Plant-based innovation is flourishing. Growing consumer interest in health, sustainability and ethics is driving plant-derived ingredients and products into high popularity. Innova Market Insights reports that plant-based product claims increased by 62 per cent globally (CAGR, 2013-2017) with growth occurring on platforms such as plant proteins, active botanicals, sweeteners, herbs and seasonings and coloring foodstuffs.
“The dairy alternatives market has been a particular beneficiary of this trend,” says Lu Ann Williams, Director of Innovation at Innova Market Insights. “With the growing availability and promotion of plant-based options to traditional dairy lines, specifically milk beverages, and cultured products such as yogurt, frozen desserts and ice cream,” she said.
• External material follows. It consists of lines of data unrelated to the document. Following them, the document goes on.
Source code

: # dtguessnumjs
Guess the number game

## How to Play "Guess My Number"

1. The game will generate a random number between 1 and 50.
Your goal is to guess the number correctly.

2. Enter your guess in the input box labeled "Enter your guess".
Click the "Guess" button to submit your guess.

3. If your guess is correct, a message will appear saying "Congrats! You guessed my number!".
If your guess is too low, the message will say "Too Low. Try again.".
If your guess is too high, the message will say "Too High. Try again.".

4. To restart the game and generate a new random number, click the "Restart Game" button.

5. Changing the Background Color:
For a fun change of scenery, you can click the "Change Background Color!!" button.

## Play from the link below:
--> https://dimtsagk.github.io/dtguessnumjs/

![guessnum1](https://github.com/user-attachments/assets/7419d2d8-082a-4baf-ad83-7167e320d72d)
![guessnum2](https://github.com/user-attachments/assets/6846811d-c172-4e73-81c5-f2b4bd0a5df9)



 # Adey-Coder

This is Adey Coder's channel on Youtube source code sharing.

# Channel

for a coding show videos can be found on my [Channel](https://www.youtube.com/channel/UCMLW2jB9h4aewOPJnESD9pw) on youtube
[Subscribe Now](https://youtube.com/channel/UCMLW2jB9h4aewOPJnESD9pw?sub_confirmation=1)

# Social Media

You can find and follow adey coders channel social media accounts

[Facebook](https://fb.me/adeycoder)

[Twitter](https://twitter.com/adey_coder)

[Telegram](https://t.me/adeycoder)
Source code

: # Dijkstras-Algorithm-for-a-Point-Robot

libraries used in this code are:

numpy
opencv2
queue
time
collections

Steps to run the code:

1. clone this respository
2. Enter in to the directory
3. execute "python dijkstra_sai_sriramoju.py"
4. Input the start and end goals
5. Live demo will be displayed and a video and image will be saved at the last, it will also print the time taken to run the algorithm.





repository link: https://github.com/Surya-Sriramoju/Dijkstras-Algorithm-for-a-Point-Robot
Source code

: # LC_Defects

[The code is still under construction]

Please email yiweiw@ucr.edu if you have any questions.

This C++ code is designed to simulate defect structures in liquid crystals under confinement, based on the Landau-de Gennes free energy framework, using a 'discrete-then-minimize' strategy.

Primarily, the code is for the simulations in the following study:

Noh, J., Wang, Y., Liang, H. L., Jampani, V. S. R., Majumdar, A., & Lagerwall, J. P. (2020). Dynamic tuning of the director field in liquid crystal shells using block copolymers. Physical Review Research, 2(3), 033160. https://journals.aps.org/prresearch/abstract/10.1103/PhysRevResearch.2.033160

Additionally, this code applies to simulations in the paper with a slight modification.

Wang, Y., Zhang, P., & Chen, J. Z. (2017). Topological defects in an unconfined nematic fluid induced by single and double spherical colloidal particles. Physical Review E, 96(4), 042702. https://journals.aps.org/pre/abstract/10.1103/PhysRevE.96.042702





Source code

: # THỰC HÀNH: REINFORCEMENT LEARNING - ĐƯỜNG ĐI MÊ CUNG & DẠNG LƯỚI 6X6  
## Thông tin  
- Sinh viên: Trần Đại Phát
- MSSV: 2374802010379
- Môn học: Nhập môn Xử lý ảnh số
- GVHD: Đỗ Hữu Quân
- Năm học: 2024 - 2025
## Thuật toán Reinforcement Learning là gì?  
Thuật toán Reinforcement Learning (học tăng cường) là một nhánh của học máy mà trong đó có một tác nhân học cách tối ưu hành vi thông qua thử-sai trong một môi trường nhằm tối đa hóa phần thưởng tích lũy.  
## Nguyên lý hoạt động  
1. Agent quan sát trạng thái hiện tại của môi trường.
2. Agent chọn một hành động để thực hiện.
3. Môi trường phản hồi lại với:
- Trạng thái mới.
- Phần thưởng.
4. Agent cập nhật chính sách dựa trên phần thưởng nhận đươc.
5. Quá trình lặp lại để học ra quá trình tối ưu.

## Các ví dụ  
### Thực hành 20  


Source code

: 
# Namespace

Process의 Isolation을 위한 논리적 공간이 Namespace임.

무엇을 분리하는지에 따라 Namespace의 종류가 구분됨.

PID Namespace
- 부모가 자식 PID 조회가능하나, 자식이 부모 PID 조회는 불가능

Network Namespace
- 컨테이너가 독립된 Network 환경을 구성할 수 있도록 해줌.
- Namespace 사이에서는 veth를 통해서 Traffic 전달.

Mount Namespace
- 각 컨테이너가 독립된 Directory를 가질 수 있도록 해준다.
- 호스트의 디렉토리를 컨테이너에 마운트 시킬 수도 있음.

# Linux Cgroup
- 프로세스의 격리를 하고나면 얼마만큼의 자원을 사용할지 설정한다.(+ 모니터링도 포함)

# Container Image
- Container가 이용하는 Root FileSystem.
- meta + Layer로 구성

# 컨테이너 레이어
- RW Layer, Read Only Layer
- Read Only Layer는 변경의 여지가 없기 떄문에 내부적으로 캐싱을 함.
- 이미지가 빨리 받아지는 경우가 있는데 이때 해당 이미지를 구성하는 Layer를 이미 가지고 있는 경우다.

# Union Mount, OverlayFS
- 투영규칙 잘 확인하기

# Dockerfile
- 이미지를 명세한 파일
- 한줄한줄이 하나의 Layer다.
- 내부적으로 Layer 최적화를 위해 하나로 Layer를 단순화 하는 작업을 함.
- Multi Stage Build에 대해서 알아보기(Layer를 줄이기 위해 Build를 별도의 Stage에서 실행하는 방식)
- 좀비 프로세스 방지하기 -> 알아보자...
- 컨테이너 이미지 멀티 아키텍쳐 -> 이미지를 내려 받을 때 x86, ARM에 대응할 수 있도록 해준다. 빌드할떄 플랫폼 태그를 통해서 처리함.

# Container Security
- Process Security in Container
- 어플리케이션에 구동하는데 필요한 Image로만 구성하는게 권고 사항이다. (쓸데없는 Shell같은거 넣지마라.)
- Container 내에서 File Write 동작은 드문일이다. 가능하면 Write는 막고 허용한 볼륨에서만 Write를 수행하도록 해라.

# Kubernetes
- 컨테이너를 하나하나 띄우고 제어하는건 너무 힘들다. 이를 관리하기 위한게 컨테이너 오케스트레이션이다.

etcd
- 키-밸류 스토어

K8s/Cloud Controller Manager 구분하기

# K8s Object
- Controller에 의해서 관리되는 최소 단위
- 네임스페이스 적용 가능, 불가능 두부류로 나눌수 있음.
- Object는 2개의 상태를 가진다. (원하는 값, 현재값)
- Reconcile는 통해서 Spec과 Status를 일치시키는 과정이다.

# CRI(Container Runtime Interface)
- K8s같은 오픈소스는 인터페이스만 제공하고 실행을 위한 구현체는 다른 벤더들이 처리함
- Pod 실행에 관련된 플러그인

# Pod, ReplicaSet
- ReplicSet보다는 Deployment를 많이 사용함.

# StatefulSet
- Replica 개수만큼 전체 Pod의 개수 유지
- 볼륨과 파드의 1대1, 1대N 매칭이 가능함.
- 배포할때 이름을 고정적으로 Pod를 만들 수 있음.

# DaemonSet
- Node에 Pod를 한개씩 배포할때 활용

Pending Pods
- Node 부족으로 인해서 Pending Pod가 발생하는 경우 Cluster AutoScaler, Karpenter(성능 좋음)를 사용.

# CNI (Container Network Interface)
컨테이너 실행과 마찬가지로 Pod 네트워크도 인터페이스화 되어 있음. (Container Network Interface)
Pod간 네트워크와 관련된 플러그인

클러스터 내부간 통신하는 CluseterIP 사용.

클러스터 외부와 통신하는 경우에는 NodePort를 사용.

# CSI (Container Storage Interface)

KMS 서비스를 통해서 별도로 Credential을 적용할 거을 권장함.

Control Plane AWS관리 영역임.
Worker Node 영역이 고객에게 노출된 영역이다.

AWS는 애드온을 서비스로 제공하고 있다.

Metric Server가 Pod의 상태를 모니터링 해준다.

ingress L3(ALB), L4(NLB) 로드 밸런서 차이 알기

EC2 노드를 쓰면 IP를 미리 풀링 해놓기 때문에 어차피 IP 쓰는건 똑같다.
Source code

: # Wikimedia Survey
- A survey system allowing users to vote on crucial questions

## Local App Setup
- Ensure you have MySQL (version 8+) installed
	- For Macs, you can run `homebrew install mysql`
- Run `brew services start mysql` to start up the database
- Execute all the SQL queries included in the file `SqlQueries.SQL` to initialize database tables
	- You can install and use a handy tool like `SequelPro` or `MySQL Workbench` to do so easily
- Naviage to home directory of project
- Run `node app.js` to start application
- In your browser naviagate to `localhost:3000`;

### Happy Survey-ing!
The dairy alternatives category was largely pioneered by and continues to be led by beverages. Global sales of dairy alternative drinks are set to reach US$16.3bn in 2018 and they accounted for over eight per cent of global dairy launches recorded by Innova Market Insights in 2017, up from seven per cent over 2016. Actual global launches have more than doubled over a five-year period.
Spoonable non-dairy yogurt has also seen strongly rising levels of interest, but from a smaller base, with a 48 per cent CAGR for the 2013-2017 period taking its share of dairy launches from less than 0.5 per cent in 2012 to 1.5 per cent in 2017. According to Innova Market Insights’ consumer research, one in three US consumers have increased their consumption of plant-based milk/yogurt in the two years to the end of 2017.
“In the move to offer something new, we are starting to see an increasing variety of non-soy plant-based ingredients, including cereals such as rice, oats and barley,” notes Williams. “We also noticed an increase in nuts, such as almonds, hazelnuts, cashews, walnuts and macadamias, as well as coconut and more unusual options such as lupin, hemp and flaxseed.”
Interest in plant-based eating is clearly reflected in developments in the meat substitutes market, where global sales are set to grow to US$4.2bn by 2022. The range of ingredients used for meat substitutes includes vegetables and grains, as well as traditional sources such as soy and specialist manufactured brands such as Quorn and Valess.
Gravitation towards plant-based diets in general, along with interest in vegan, vegetarian and flexitarian lifestyles and concerns over animal welfare, have together served to increase interest and NPD has subsequently seen an 11 per cent CAGR for the 2013-2017 period. Research also indicates that four in ten US consumers increased their consumption of meat substitutes/alternatives during 2017.